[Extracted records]
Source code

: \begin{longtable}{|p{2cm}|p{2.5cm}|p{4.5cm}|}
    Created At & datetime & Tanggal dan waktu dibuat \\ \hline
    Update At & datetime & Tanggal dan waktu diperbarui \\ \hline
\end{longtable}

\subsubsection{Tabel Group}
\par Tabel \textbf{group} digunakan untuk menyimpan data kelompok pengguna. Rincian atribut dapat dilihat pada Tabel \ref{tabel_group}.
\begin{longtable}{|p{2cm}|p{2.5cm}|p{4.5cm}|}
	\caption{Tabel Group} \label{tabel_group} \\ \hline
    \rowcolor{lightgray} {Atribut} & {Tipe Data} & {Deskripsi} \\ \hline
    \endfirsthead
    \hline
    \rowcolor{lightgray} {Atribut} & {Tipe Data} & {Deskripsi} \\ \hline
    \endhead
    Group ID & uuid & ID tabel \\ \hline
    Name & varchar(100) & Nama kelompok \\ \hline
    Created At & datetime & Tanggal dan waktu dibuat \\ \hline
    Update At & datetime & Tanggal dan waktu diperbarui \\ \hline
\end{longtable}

▶ Activity:
Reproduce the lines above. Leave each one as it is.

▶ Answer below:
Source code

: \begin{longtable}{|p{2cm}|p{2.5cm}|p{4.5cm}|}
    Created At & datetime & Tanggal dan waktu dibuat \\ \hline
    Update At & datetime & Tanggal dan waktu diperbarui \\ \hline
\end{longtable}

\subsubsection{Tabel Group}
\par Tabel \textbf{group} digunakan untuk menyimpan data kelompok pengguna. Rincian atribut dapat dilihat pada Tabel \ref{tabel_group}.
\begin{longtable}{|p{2cm}|p{2.5cm}|p{4.5cm}|}
	\caption{Tabel Group} \label{tabel_group} \\ \hline
    \rowcolor{lightgray} {Atribut} & {Tipe Data} & {Deskripsi} \\ \hline
    \endfirsthead
    \hline
    \rowcolor{lightgray} {Atribut} & {Tipe Data} & {Deskripsi} \\ \hline
    \endhead
    Group ID & uuid & ID tabel \\ \hline
    Name & varchar(100) & Nama kelompok \\ \hline
    Created At & datetime & Tanggal dan waktu dibuat \\ \hline
    Update At & datetime & Tanggal dan waktu diperbarui \\ \hline
\end{longtable}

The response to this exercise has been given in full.